Wed Jan 20 08:38:31 UTC 2021

On Wed, Jan 20, 2021 at 5:21 AM Andrey Grodzovsky
<Andrey.Grodzovsky at amd.com> wrote:
>
>
> On 1/19/21 5:01 PM, Daniel Vetter wrote:
> > On Tue, Jan 19, 2021 at 10:22 PM Andrey Grodzovsky
> > <Andrey.Grodzovsky at amd.com> wrote:
> >>
> >> On 1/19/21 8:45 AM, Daniel Vetter wrote:
> >>
> >> On Tue, Jan 19, 2021 at 09:48:03AM +0100, Christian König wrote:
> >>
> >> Am 18.01.21 um 22:01 schrieb Andrey Grodzovsky:
> >>
> >> Handle all DMA IOMMU gropup related dependencies before the
> >> group is removed.
> >>
> >> Signed-off-by: Andrey Grodzovsky <andrey.grodzovsky at amd.com>
> >> ---
> >>    drivers/gpu/drm/amd/amdgpu/amdgpu.h        |  5 ++++
> >>    drivers/gpu/drm/amd/amdgpu/amdgpu_device.c | 46 ++++++++++++++++++++++++++++++
> >>    drivers/gpu/drm/amd/amdgpu/amdgpu_gart.c   |  2 +-
> >>    drivers/gpu/drm/amd/amdgpu/amdgpu_gart.h   |  1 +
> >>    drivers/gpu/drm/amd/amdgpu/amdgpu_object.c | 10 +++++++
> >>    drivers/gpu/drm/amd/amdgpu/amdgpu_object.h |  2 ++
> >>    6 files changed, 65 insertions(+), 1 deletion(-)
> >>
> >> diff --git a/drivers/gpu/drm/amd/amdgpu/amdgpu.h b/drivers/gpu/drm/amd/amdgpu/amdgpu.h
> >> index 478a7d8..2953420 100644
> >> --- a/drivers/gpu/drm/amd/amdgpu/amdgpu.h
> >> +++ b/drivers/gpu/drm/amd/amdgpu/amdgpu.h
> >> @@ -51,6 +51,7 @@
> >>    #include <linux/dma-fence.h>
> >>    #include <linux/pci.h>
> >>    #include <linux/aer.h>
> >> +#include <linux/notifier.h>
> >>    #include <drm/ttm/ttm_bo_api.h>
> >>    #include <drm/ttm/ttm_bo_driver.h>
> >> @@ -1041,6 +1042,10 @@ struct amdgpu_device {
> >>    bool                            in_pci_err_recovery;
> >>    struct pci_saved_state          *pci_state;
> >> +
> >> + struct notifier_block nb;
> >> + struct blocking_notifier_head notifier;
> >> + struct list_head device_bo_list;
> >>    };
> >>    static inline struct amdgpu_device *drm_to_adev(struct drm_device *ddev)
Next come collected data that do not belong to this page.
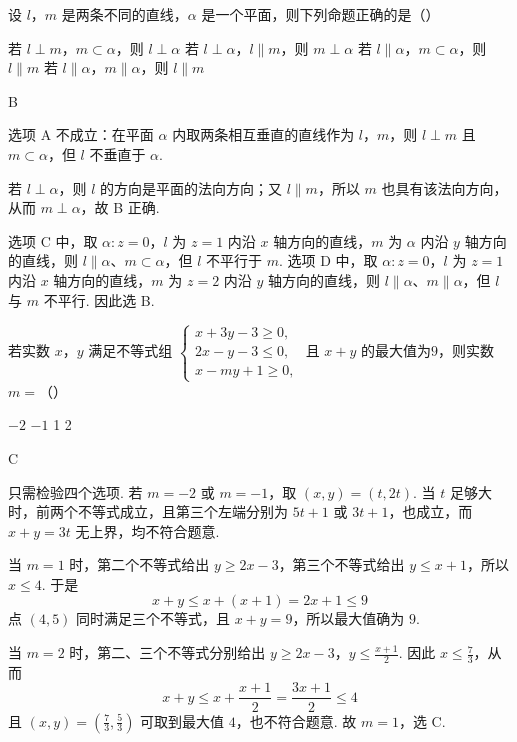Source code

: \begin{problem}
设 \(l\)，\(m\) 是两条不同的直线，\(\alpha\) 是一个平面，则下列命题正确的是（\quad）

\choices
    {若 \(l \perp m\)，\(m \subset \alpha\)，则 \(l \perp \alpha\)}
    {若 \(l \perp \alpha\)，\(l \parallel m\)，则 \(m \perp \alpha\)}
    {若 \(l \parallel \alpha\)，\(m \subset \alpha\)，则 \(l \parallel m\)}
    {若 \(l \parallel \alpha\)，\(m \parallel \alpha\)，则 \(l \parallel m\)}
\begin{answer}
B
\end{answer}

\begin{solution}
选项 A 不成立：在平面 \(\alpha\) 内取两条相互垂直的直线作为 \(l\)，\(m\)，则 \(l\perp m\) 且 \(m\subset\alpha\)，但 \(l\) 不垂直于 \(\alpha\).

若 \(l\perp\alpha\)，则 \(l\) 的方向是平面的法向方向；又 \(l\parallel m\)，所以 \(m\) 也具有该法向方向，从而 \(m\perp\alpha\)，故 B 正确.

选项 C 中，取 \(\alpha:z=0\)，\(l\) 为 \(z=1\) 内沿 \(x\) 轴方向的直线，\(m\) 为 \(\alpha\) 内沿 \(y\) 轴方向的直线，则 \(l\parallel\alpha\)、\(m\subset\alpha\)，但 \(l\) 不平行于 \(m\). 选项 D 中，取 \(\alpha:z=0\)，\(l\) 为 \(z=1\) 内沿 \(x\) 轴方向的直线，\(m\) 为 \(z=2\) 内沿 \(y\) 轴方向的直线，则 \(l\parallel\alpha\)、\(m\parallel\alpha\)，但 \(l\) 与 \(m\) 不平行. 因此选 B.
\end{solution}
\end{problem}

\begin{problem}
若实数 \(x\)，\(y\) 满足不等式组 \(\begin{cases}
x + 3y - 3 \geqslant 0,\\
2x - y - 3 \leqslant 0,\\
x - my + 1 \geqslant 0,
\end{cases}\) 且 \(x + y\) 的最大值为\(9\)，则实数 \(m =\)（\quad）

\choices
    {\(-2\)}
    {\(-1\)}
    {1}
    {2}
\begin{answer}
C
\end{answer}

\begin{solution}
只需检验四个选项. 若 \(m=-2\) 或 \(m=-1\)，取 \((x,y)=(t,2t)\). 当 \(t\) 足够大时，前两个不等式成立，且第三个左端分别为 \(5t+1\) 或 \(3t+1\)，也成立，而 \(x+y=3t\) 无上界，均不符合题意.

当 \(m=1\) 时，第二个不等式给出 \(y\geqslant2x-3\)，第三个不等式给出 \(y\leqslant x+1\)，所以 \(x\leqslant4\). 于是
\[
x+y\leqslant x+(x+1)=2x+1\leqslant9
\]
点 \((4,5)\) 同时满足三个不等式，且 \(x+y=9\)，所以最大值确为 \(9\).

当 \(m=2\) 时，第二、三个不等式分别给出
\(y\geqslant2x-3\)，\(y\leqslant\frac{x+1}{2}\).
因此 \(x\leqslant\frac73\)，从而
\[
x+y\leqslant x+\frac{x+1}{2}=\frac{3x+1}{2}\leqslant4
\]
且 \((x,y)=(\frac73,\frac53)\) 可取到最大值 \(4\)，也不符合题意. 故 \(m=1\)，选 C.
\end{solution}
\end{problem}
> >> diff --git a/drivers/gpu/drm/amd/amdgpu/amdgpu_device.c b/drivers/gpu/drm/amd/amdgpu/amdgpu_device.c
> >> index 45e23e3..e99f4f1 100644
> >> --- a/drivers/gpu/drm/amd/amdgpu/amdgpu_device.c
> >> +++ b/drivers/gpu/drm/amd/amdgpu/amdgpu_device.c
> >> @@ -70,6 +70,8 @@
> >>    #include <drm/task_barrier.h>
> >>    #include <linux/pm_runtime.h>
> >> +#include <linux/iommu.h>
> >> +
> >>    MODULE_FIRMWARE("amdgpu/vega10_gpu_info.bin");
> >>    MODULE_FIRMWARE("amdgpu/vega12_gpu_info.bin");
> >>    MODULE_FIRMWARE("amdgpu/raven_gpu_info.bin");
> >> @@ -3200,6 +3202,39 @@ static const struct attribute *amdgpu_dev_attributes[] = {
> >>    };
> >> +static int amdgpu_iommu_group_notifier(struct notifier_block *nb,
> >> +     unsigned long action, void *data)
> >> +{
> >> + struct amdgpu_device *adev = container_of(nb, struct amdgpu_device, nb);
> >> + struct amdgpu_bo *bo = NULL;
> >> +
> >> + /*
> >> + * Following is a set of IOMMU group dependencies taken care of before
> >> + * device's IOMMU group is removed
> >> + */
> >> + if (action == IOMMU_GROUP_NOTIFY_DEL_DEVICE) {
> >> +
> >> + spin_lock(&ttm_bo_glob.lru_lock);
> >> + list_for_each_entry(bo, &adev->device_bo_list, bo) {
> >> + if (bo->tbo.ttm)
> >> + ttm_tt_unpopulate(bo->tbo.bdev, bo->tbo.ttm);
> >> + }
> >> + spin_unlock(&ttm_bo_glob.lru_lock);
> >>
> >> That approach won't work. ttm_tt_unpopulate() might sleep on an IOMMU lock.
> >>
> >> You need to use a mutex here or even better make sure you can access the
> >> device_bo_list without a lock in this moment.
> >>
> >> I'd also be worried about the notifier mutex getting really badly in the
> >> way.
> >>
> >> Plus I'm worried why we even need this, it sounds a bit like papering over
> >> the iommu subsystem. Assuming we clean up all our iommu mappings in our
> >> device hotunplug/unload code, why do we still need to have an additional
> >> iommu notifier on top, with all kinds of additional headaches? The iommu
> >> shouldn't clean up before the devices in its group have cleaned up.
> >>
> >> I think we need more info here on what the exact problem is first.
> >> -Daniel
> >>
> >>
> >> Originally I experienced the  crash bellow on IOMMU enabled device, it happens post device removal from PCI topology -
> >> during shutting down of user client holding last reference to drm device file (X in my case).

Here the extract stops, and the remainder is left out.